A number of Afghan election monitoring groups on Saturday voiced concerns over what they said was a lack of a strong will among the leaders of the National Unity Government (NUG) to finalize Electoral Reform Commission appointments.
Officials and observers at these groups asserted that the ongoing political discordance among NUG leaders could de-motivate the public who want reforms.
“Government wants to further complicate the issue and create another stalemate,” said Yousuf Rashid, head of the Free and Fair Election Foundation of Afghanistan (FEFA). “A symbolic reform will probably take place and the government will summarize the reforms only to two or three issues and will then claim to have reformed the system.”
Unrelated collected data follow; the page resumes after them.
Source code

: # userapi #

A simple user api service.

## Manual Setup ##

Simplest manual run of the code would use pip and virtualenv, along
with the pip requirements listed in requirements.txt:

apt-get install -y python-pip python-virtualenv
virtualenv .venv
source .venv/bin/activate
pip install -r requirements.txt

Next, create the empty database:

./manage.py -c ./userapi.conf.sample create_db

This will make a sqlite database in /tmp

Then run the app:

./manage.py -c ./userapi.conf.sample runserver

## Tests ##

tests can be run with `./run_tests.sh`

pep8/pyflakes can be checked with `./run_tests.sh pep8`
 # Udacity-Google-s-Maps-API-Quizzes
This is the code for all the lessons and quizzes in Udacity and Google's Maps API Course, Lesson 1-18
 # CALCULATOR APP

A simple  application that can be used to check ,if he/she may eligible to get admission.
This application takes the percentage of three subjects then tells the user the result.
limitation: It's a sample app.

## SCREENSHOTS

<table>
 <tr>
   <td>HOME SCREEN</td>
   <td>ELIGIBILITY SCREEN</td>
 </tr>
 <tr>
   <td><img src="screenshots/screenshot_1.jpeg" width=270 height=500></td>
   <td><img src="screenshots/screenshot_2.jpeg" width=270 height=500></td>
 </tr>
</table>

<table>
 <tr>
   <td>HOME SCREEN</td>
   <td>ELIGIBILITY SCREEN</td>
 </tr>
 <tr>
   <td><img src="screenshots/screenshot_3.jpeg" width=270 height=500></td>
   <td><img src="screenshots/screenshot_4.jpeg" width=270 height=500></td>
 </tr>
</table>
One of the main points of agreement between President Ashraf Ghani and CEO Abdullah Abdullah when forming the national unity government was to reform the country’s weak electoral system – which was believed to be the reason for massive electoral fraud in last year’s presidential elections – which was the longest election in the country’s history.
However, the electoral advocacy groups accuse the NUG leaders of wasting their time and losing the opportunity to bring the promised all encompassing reforms.
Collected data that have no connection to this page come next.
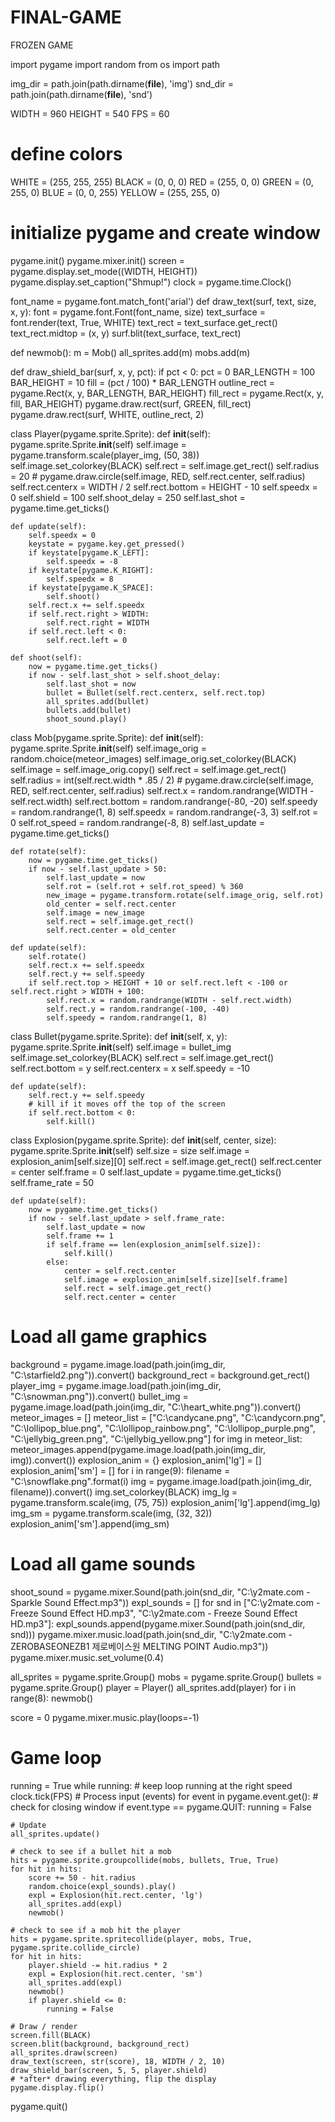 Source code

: # FINAL-GAME
FROZEN GAME 

import pygame
import random
from os import path

img_dir = path.join(path.dirname(__file__), 'img')
snd_dir = path.join(path.dirname(__file__), 'snd')

WIDTH = 960 
HEIGHT = 540
FPS = 60

# define colors
WHITE = (255, 255, 255)
BLACK = (0, 0, 0)
RED = (255, 0, 0)
GREEN = (0, 255, 0)
BLUE = (0, 0, 255)
YELLOW = (255, 255, 0)

# initialize pygame and create window
pygame.init()
pygame.mixer.init()
screen = pygame.display.set_mode((WIDTH, HEIGHT))
pygame.display.set_caption("Shmup!")
clock = pygame.time.Clock()

font_name = pygame.font.match_font('arial')
def draw_text(surf, text, size, x, y):
    font = pygame.font.Font(font_name, size)
    text_surface = font.render(text, True, WHITE)
    text_rect = text_surface.get_rect()
    text_rect.midtop = (x, y)
    surf.blit(text_surface, text_rect)

def newmob():
    m = Mob()
    all_sprites.add(m)
    mobs.add(m)

def draw_shield_bar(surf, x, y, pct):
    if pct < 0:
        pct = 0
    BAR_LENGTH = 100
    BAR_HEIGHT = 10
    fill = (pct / 100) * BAR_LENGTH
    outline_rect = pygame.Rect(x, y, BAR_LENGTH, BAR_HEIGHT)
    fill_rect = pygame.Rect(x, y, fill, BAR_HEIGHT)
    pygame.draw.rect(surf, GREEN, fill_rect)
    pygame.draw.rect(surf, WHITE, outline_rect, 2)

class Player(pygame.sprite.Sprite):
    def __init__(self):
        pygame.sprite.Sprite.__init__(self)
        self.image = pygame.transform.scale(player_img, (50, 38))
        self.image.set_colorkey(BLACK)
        self.rect = self.image.get_rect()
        self.radius = 20
        # pygame.draw.circle(self.image, RED, self.rect.center, self.radius)
        self.rect.centerx = WIDTH / 2
        self.rect.bottom = HEIGHT - 10
        self.speedx = 0
        self.shield = 100
        self.shoot_delay = 250
        self.last_shot = pygame.time.get_ticks()

    def update(self):
        self.speedx = 0
        keystate = pygame.key.get_pressed()
        if keystate[pygame.K_LEFT]:
            self.speedx = -8
        if keystate[pygame.K_RIGHT]:
            self.speedx = 8
        if keystate[pygame.K_SPACE]:
            self.shoot()
        self.rect.x += self.speedx
        if self.rect.right > WIDTH:
            self.rect.right = WIDTH
        if self.rect.left < 0:
            self.rect.left = 0

    def shoot(self):
        now = pygame.time.get_ticks()
        if now - self.last_shot > self.shoot_delay:
            self.last_shot = now
            bullet = Bullet(self.rect.centerx, self.rect.top)
            all_sprites.add(bullet)
            bullets.add(bullet)
            shoot_sound.play()

class Mob(pygame.sprite.Sprite):
    def __init__(self):
        pygame.sprite.Sprite.__init__(self)
        self.image_orig = random.choice(meteor_images)
        self.image_orig.set_colorkey(BLACK)
        self.image = self.image_orig.copy()
        self.rect = self.image.get_rect()
        self.radius = int(self.rect.width * .85 / 2)
        # pygame.draw.circle(self.image, RED, self.rect.center, self.radius)
        self.rect.x = random.randrange(WIDTH - self.rect.width)
        self.rect.bottom = random.randrange(-80, -20)
        self.speedy = random.randrange(1, 8)
        self.speedx = random.randrange(-3, 3)
        self.rot = 0
        self.rot_speed = random.randrange(-8, 8)
        self.last_update = pygame.time.get_ticks()

    def rotate(self):
        now = pygame.time.get_ticks()
        if now - self.last_update > 50:
            self.last_update = now
            self.rot = (self.rot + self.rot_speed) % 360
            new_image = pygame.transform.rotate(self.image_orig, self.rot)
            old_center = self.rect.center
            self.image = new_image
            self.rect = self.image.get_rect()
            self.rect.center = old_center

    def update(self):
        self.rotate()
        self.rect.x += self.speedx
        self.rect.y += self.speedy
        if self.rect.top > HEIGHT + 10 or self.rect.left < -100 or self.rect.right > WIDTH + 100:
            self.rect.x = random.randrange(WIDTH - self.rect.width)
            self.rect.y = random.randrange(-100, -40)
            self.speedy = random.randrange(1, 8)

class Bullet(pygame.sprite.Sprite):
    def __init__(self, x, y):
        pygame.sprite.Sprite.__init__(self)
        self.image = bullet_img
        self.image.set_colorkey(BLACK)
        self.rect = self.image.get_rect()
        self.rect.bottom = y
        self.rect.centerx = x
        self.speedy = -10

    def update(self):
        self.rect.y += self.speedy
        # kill if it moves off the top of the screen
        if self.rect.bottom < 0:
            self.kill()

class Explosion(pygame.sprite.Sprite):
    def __init__(self, center, size):
        pygame.sprite.Sprite.__init__(self)
        self.size = size
        self.image = explosion_anim[self.size][0]
        self.rect = self.image.get_rect()
        self.rect.center = center
        self.frame = 0
        self.last_update = pygame.time.get_ticks()
        self.frame_rate = 50

    def update(self):
        now = pygame.time.get_ticks()
        if now - self.last_update > self.frame_rate:
            self.last_update = now
            self.frame += 1
            if self.frame == len(explosion_anim[self.size]):
                self.kill()
            else:
                center = self.rect.center
                self.image = explosion_anim[self.size][self.frame]
                self.rect = self.image.get_rect()
                self.rect.center = center

# Load all game graphics
background = pygame.image.load(path.join(img_dir, "C:\starfield2.png")).convert()
background_rect = background.get_rect()
player_img = pygame.image.load(path.join(img_dir, "C:\snowman.png")).convert()
bullet_img = pygame.image.load(path.join(img_dir, "C:\heart_white.png")).convert()
meteor_images = []
meteor_list = ["C:\candycane.png", "C:\candycorn.png", "C:\lollipop_blue.png",
               "C:\lollipop_rainbow.png", "C:\lollipop_purple.png", "C:\jellybig_green.png",
               "C:\jellybig_yellow.png"]
for img in meteor_list:
    meteor_images.append(pygame.image.load(path.join(img_dir, img)).convert())
explosion_anim = {}
explosion_anim['lg'] = []  
explosion_anim['sm'] = []
for i in range(9):
    filename = "C:\snowflake.png".format(i)
    img = pygame.image.load(path.join(img_dir, filename)).convert()
    img.set_colorkey(BLACK)
    img_lg = pygame.transform.scale(img, (75, 75))
    explosion_anim['lg'].append(img_lg)
    img_sm = pygame.transform.scale(img, (32, 32))
    explosion_anim['sm'].append(img_sm)
# Load all game sounds
shoot_sound = pygame.mixer.Sound(path.join(snd_dir, "C:\y2mate.com - Sparkle Sound Effect.mp3"))
expl_sounds = []
for snd in ["C:\y2mate.com - Freeze  Sound Effect HD.mp3", "C:\y2mate.com - Freeze  Sound Effect HD.mp3"]:
    expl_sounds.append(pygame.mixer.Sound(path.join(snd_dir, snd)))
pygame.mixer.music.load(path.join(snd_dir, "C:\y2mate.com - ZEROBASEONEZB1 제로베이스원  MELTING POINT Audio.mp3"))
pygame.mixer.music.set_volume(0.4)

all_sprites = pygame.sprite.Group()
mobs = pygame.sprite.Group()
bullets = pygame.sprite.Group()
player = Player()
all_sprites.add(player)
for i in range(8):
    newmob()

score = 0
pygame.mixer.music.play(loops=-1)
# Game loop
running = True
while running:
    # keep loop running at the right speed
    clock.tick(FPS)
    # Process input (events)
    for event in pygame.event.get():
        # check for closing window
        if event.type == pygame.QUIT:
            running = False

    # Update
    all_sprites.update()

    # check to see if a bullet hit a mob
    hits = pygame.sprite.groupcollide(mobs, bullets, True, True)
    for hit in hits:
        score += 50 - hit.radius
        random.choice(expl_sounds).play()
        expl = Explosion(hit.rect.center, 'lg')
        all_sprites.add(expl)
        newmob()

    # check to see if a mob hit the player
    hits = pygame.sprite.spritecollide(player, mobs, True, pygame.sprite.collide_circle)
    for hit in hits:
        player.shield -= hit.radius * 2
        expl = Explosion(hit.rect.center, 'sm')
        all_sprites.add(expl)
        newmob()
        if player.shield <= 0:
            running = False

    # Draw / render
    screen.fill(BLACK)
    screen.blit(background, background_rect)
    all_sprites.draw(screen)
    draw_text(screen, str(score), 18, WIDTH / 2, 10)
    draw_shield_bar(screen, 5, 5, player.shield)
    # *after* drawing everything, flip the display
    pygame.display.flip()

pygame.quit()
Mohammad Naeem Ayubzada, head of the Transparent Election Foundation of Afghanistan (TEFA) explained that the discordance between NUG leaders was the fundamental reason behind the continued delay in finalizing the commission.
“If we move forward with the same system, we will lose support from the international community and also the number of voters in the coming election. And finally, the election will lose its credibility in the country and all the past achievements will also be lost,” Ayubzada said.
Highlighting the importance of electoral reform, a deputy spokesman for Abdullah, Asif Ashna, called upon Afghans to raise their voices over the issue which he said was the basic need of the citizens and democracy.
He warned if the National Security Council failed to decide on the fate of the electoral reform commission in its coming meeting this week, he would expose – by the permission of CEO Abdullah – all the details behind the delay in reforming the election system.
“The issue of electoral reform shouldn’t be deemed only the responsibility of the chief executive [Abdullah], but the entire people of Afghanistan should raise their voice for it. We want people’s votes to decide the fate of upcoming elections,” Ashna said.
In addition, a number of Afghan legislators stated that the coming parliamentary election would not be possible without necessary changes.
“The electoral reform commission must be formed as soon as possible and the election date must be announced. I think this would be the best way to gain people’s trust [in elections],” MP Masooda Karokhail said.